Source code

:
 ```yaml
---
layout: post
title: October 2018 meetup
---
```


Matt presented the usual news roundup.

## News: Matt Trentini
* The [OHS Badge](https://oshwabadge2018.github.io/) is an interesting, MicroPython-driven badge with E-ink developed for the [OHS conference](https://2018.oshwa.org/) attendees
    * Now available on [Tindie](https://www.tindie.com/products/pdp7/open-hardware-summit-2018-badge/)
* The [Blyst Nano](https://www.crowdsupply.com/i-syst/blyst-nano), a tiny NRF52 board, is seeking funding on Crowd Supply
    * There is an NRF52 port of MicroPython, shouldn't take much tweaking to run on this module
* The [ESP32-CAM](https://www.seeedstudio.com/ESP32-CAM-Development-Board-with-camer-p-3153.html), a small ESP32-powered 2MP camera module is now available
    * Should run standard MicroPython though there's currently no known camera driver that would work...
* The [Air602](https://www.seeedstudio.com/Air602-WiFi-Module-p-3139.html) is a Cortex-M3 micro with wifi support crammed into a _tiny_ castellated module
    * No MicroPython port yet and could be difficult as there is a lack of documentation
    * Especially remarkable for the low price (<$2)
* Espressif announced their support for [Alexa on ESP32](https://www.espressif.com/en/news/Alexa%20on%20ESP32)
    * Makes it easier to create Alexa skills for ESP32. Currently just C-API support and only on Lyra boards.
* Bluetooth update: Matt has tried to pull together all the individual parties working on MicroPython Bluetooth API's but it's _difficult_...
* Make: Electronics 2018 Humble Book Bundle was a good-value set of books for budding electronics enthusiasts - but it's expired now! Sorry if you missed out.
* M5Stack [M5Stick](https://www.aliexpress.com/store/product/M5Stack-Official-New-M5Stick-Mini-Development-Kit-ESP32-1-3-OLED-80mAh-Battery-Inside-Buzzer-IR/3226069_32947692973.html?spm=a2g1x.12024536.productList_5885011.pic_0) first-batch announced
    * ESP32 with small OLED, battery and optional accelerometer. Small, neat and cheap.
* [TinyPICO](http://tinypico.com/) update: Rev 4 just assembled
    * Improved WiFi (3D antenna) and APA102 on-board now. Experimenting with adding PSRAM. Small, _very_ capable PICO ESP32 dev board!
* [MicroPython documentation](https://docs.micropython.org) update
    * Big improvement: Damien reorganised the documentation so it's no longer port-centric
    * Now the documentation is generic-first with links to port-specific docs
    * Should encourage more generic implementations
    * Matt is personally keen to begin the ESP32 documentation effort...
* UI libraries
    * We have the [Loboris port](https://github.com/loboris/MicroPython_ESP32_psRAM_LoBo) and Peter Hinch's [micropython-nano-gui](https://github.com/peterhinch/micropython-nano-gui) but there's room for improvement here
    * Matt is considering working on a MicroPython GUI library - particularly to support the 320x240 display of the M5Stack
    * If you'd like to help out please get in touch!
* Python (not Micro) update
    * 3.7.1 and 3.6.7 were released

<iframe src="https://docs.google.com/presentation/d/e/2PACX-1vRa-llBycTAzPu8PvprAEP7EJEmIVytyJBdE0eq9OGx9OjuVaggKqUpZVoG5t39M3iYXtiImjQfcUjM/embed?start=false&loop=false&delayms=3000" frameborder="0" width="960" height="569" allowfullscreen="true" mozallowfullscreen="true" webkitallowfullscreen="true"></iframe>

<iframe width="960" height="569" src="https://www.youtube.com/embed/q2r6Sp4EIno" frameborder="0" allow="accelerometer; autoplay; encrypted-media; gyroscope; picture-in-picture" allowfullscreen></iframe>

--------------------------------------------------

_Task goal_
Keep every word the same and copy out all of the entries.

_Written solution_
Source code

:
 ```yaml
---
layout: post
title: October 2018 meetup
---
```


Matt presented the usual news roundup.

## News: Matt Trentini
* The [OHS Badge](https://oshwabadge2018.github.io/) is an interesting, MicroPython-driven badge with E-ink developed for the [OHS conference](https://2018.oshwa.org/) attendees
    * Now available on [Tindie](https://www.tindie.com/products/pdp7/open-hardware-summit-2018-badge/)
* The [Blyst Nano](https://www.crowdsupply.com/i-syst/blyst-nano), a tiny NRF52 board, is seeking funding on Crowd Supply
    * There is an NRF52 port of MicroPython, shouldn't take much tweaking to run on this module
* The [ESP32-CAM](https://www.seeedstudio.com/ESP32-CAM-Development-Board-with-camer-p-3153.html), a small ESP32-powered 2MP camera module is now available
    * Should run standard MicroPython though there's currently no known camera driver that would work...
* The [Air602](https://www.seeedstudio.com/Air602-WiFi-Module-p-3139.html) is a Cortex-M3 micro with wifi support crammed into a _tiny_ castellated module
    * No MicroPython port yet and could be difficult as there is a lack of documentation
    * Especially remarkable for the low price (<$2)
* Espressif announced their support for [Alexa on ESP32](https://www.espressif.com/en/news/Alexa%20on%20ESP32)
    * Makes it easier to create Alexa skills for ESP32. Currently just C-API support and only on Lyra boards.
* Bluetooth update: Matt has tried to pull together all the individual parties working on MicroPython Bluetooth API's but it's _difficult_...
* Make: Electronics 2018 Humble Book Bundle was a good-value set of books for budding electronics enthusiasts - but it's expired now! Sorry if you missed out.
* M5Stack [M5Stick](https://www.aliexpress.com/store/product/M5Stack-Official-New-M5Stick-Mini-Development-Kit-ESP32-1-3-OLED-80mAh-Battery-Inside-Buzzer-IR/3226069_32947692973.html?spm=a2g1x.12024536.productList_5885011.pic_0) first-batch announced
    * ESP32 with small OLED, battery and optional accelerometer. Small, neat and cheap.
* [TinyPICO](http://tinypico.com/) update: Rev 4 just assembled
    * Improved WiFi (3D antenna) and APA102 on-board now. Experimenting with adding PSRAM. Small, _very_ capable PICO ESP32 dev board!
* [MicroPython documentation](https://docs.micropython.org) update
    * Big improvement: Damien reorganised the documentation so it's no longer port-centric
    * Now the documentation is generic-first with links to port-specific docs
    * Should encourage more generic implementations
    * Matt is personally keen to begin the ESP32 documentation effort...
* UI libraries
    * We have the [Loboris port](https://github.com/loboris/MicroPython_ESP32_psRAM_LoBo) and Peter Hinch's [micropython-nano-gui](https://github.com/peterhinch/micropython-nano-gui) but there's room for improvement here
    * Matt is considering working on a MicroPython GUI library - particularly to support the 320x240 display of the M5Stack
    * If you'd like to help out please get in touch!
* Python (not Micro) update
    * 3.7.1 and 3.6.7 were released

<iframe src="https://docs.google.com/presentation/d/e/2PACX-1vRa-llBycTAzPu8PvprAEP7EJEmIVytyJBdE0eq9OGx9OjuVaggKqUpZVoG5t39M3iYXtiImjQfcUjM/embed?start=false&loop=false&delayms=3000" frameborder="0" width="960" height="569" allowfullscreen="true" mozallowfullscreen="true" webkitallowfullscreen="true"></iframe>

<iframe width="960" height="569" src="https://www.youtube.com/embed/q2r6Sp4EIno" frameborder="0" allow="accelerometer; autoplay; encrypted-media; gyroscope; picture-in-picture" allowfullscreen></iframe>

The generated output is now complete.